CMAP COVID-19 Response – Bulletin 47: Updated Billing Guidance Regarding HighThroughput Technology Billed Under Procedure Codes U0003 and U0004

February 8, 2021

Effective for dates of service January 1, 2021 and forward, the Department of Social Services (DSS) will update the reimbursement for clinical diagnostic laboratory tests (CDLTs) for the detection of SARS-CoV2 or for the diagnosis of the virus that causes COVID-19 when using high-throughput technologies consistent with the modified guidance published by the Centers for Medicare and Medicaid Services (CMS) in Ruling 2020-1- R2. The CMS ruling can be accessed by clicking the following link: https://www.cms.gov/files/document/cmsruling-2020-1-r2.pdf.

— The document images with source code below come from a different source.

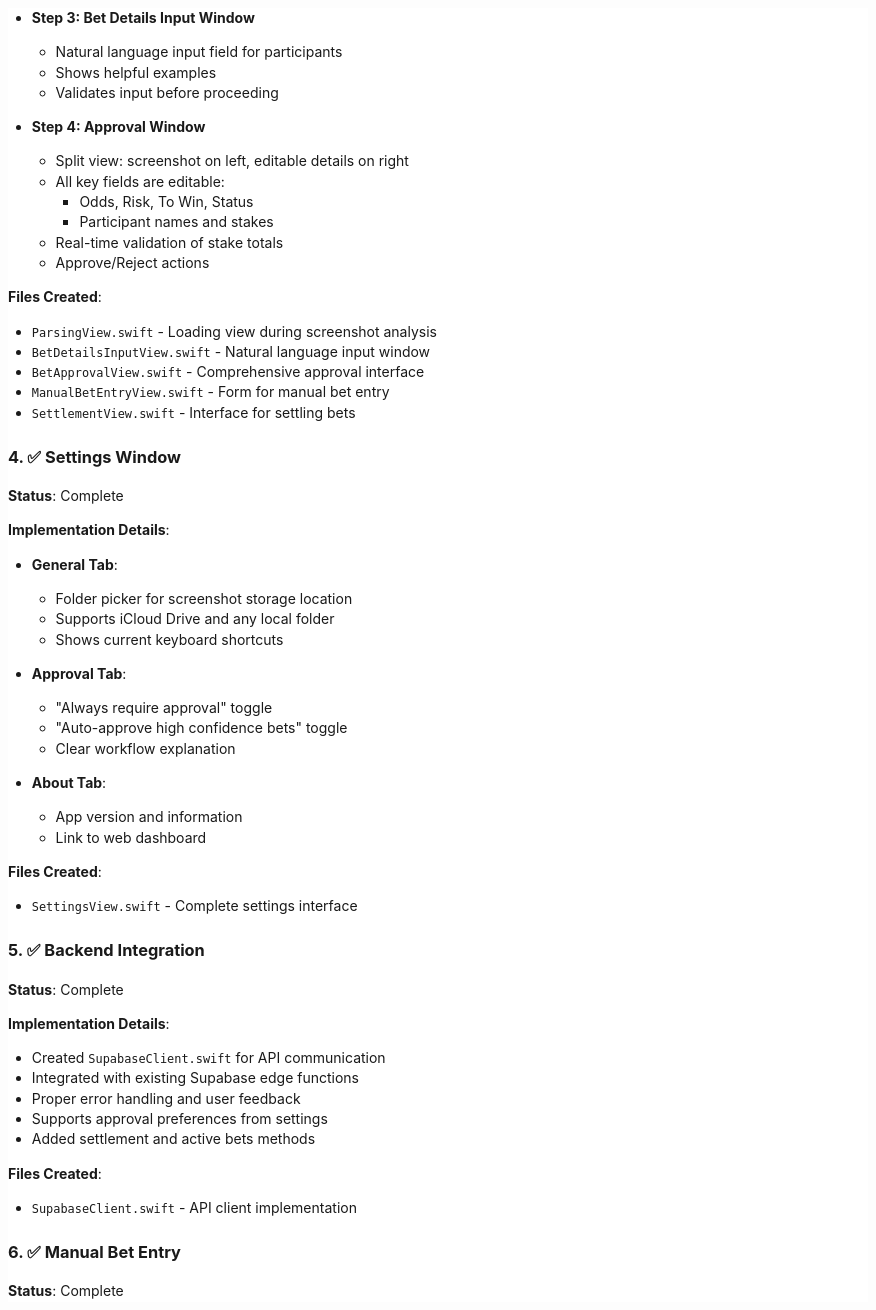- **Step 3: Bet Details Input Window**
  - Natural language input field for participants
  - Shows helpful examples
  - Validates input before proceeding
  
- **Step 4: Approval Window**
  - Split view: screenshot on left, editable details on right
  - All key fields are editable:
    - Odds, Risk, To Win, Status
    - Participant names and stakes
  - Real-time validation of stake totals
  - Approve/Reject actions

**Files Created**:
- `ParsingView.swift` - Loading view during screenshot analysis
- `BetDetailsInputView.swift` - Natural language input window
- `BetApprovalView.swift` - Comprehensive approval interface
- `ManualBetEntryView.swift` - Form for manual bet entry
- `SettlementView.swift` - Interface for settling bets

### 4. ✅ Settings Window
**Status**: Complete

**Implementation Details**:
- **General Tab**:
  - Folder picker for screenshot storage location
  - Supports iCloud Drive and any local folder
  - Shows current keyboard shortcuts
  
- **Approval Tab**:
  - "Always require approval" toggle
  - "Auto-approve high confidence bets" toggle
  - Clear workflow explanation
  
- **About Tab**:
  - App version and information
  - Link to web dashboard

**Files Created**:
- `SettingsView.swift` - Complete settings interface

### 5. ✅ Backend Integration
**Status**: Complete

**Implementation Details**:
- Created `SupabaseClient.swift` for API communication
- Integrated with existing Supabase edge functions
- Proper error handling and user feedback
- Supports approval preferences from settings
- Added settlement and active bets methods

**Files Created**:
- `SupabaseClient.swift` - API client implementation

### 6. ✅ Manual Bet Entry
**Status**: Complete
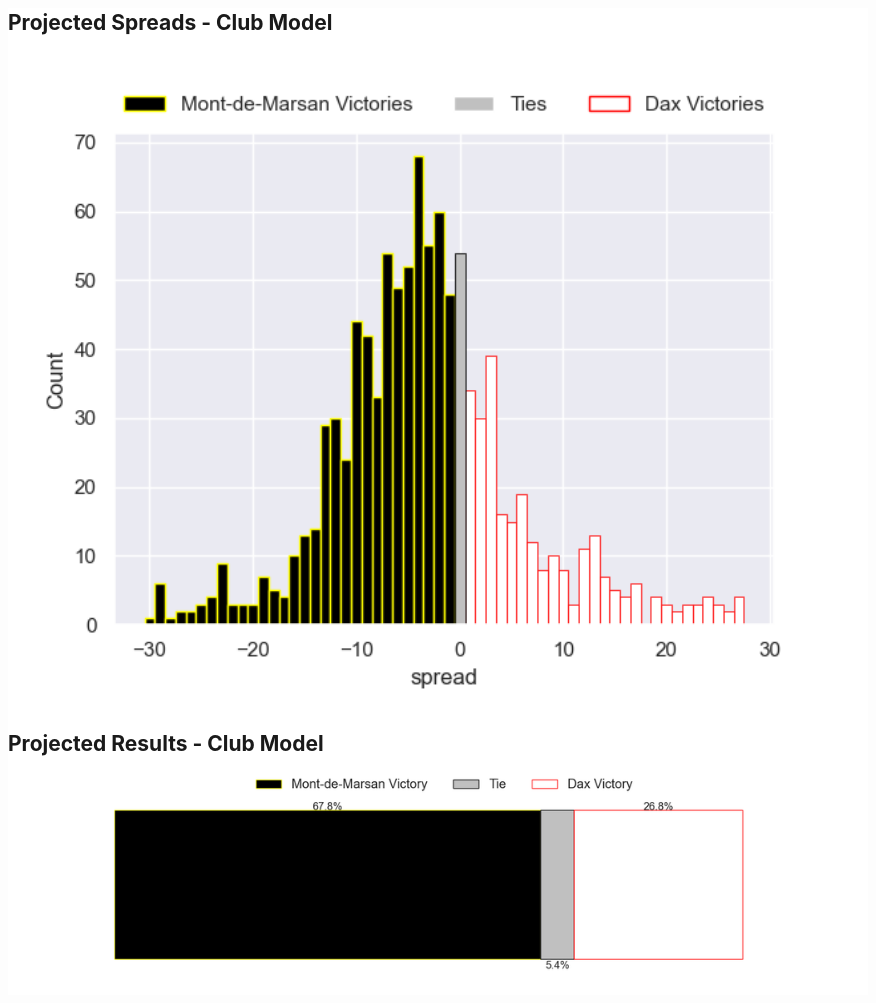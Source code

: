## Projected Spreads - Club Model


<p float="left">
<img src="../comp_files/plots/2026-04-16-Mont-de-Marsan_V_Dax_spreads.png" width="99%" />
</p>

## Projected Results - Club Model


<p float="left">
<img src="../comp_files/plots/2026-04-16-Mont-de-Marsan_V_Dax_resultbar.png" width="99%" />
</p>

Consistent with the guidance issued in the CMS Ruling 2020-1-R2, effective January 1, 2021, DSS will implement the following reimbursement updates for CDLTs that utilize high-throughput technology:

• Reimbursement for high throughput tests billed with procedure codes U0003 and U0004 will be priced at $75.00; and

• Add-on procedure code U0005 will be added to the laboratory fee schedule and priced at $25.00. The add-on code U0005 was created to be billed in combination with procedure codes U0003 or U0004 only when providers meet the specific criteria outlined by CMS.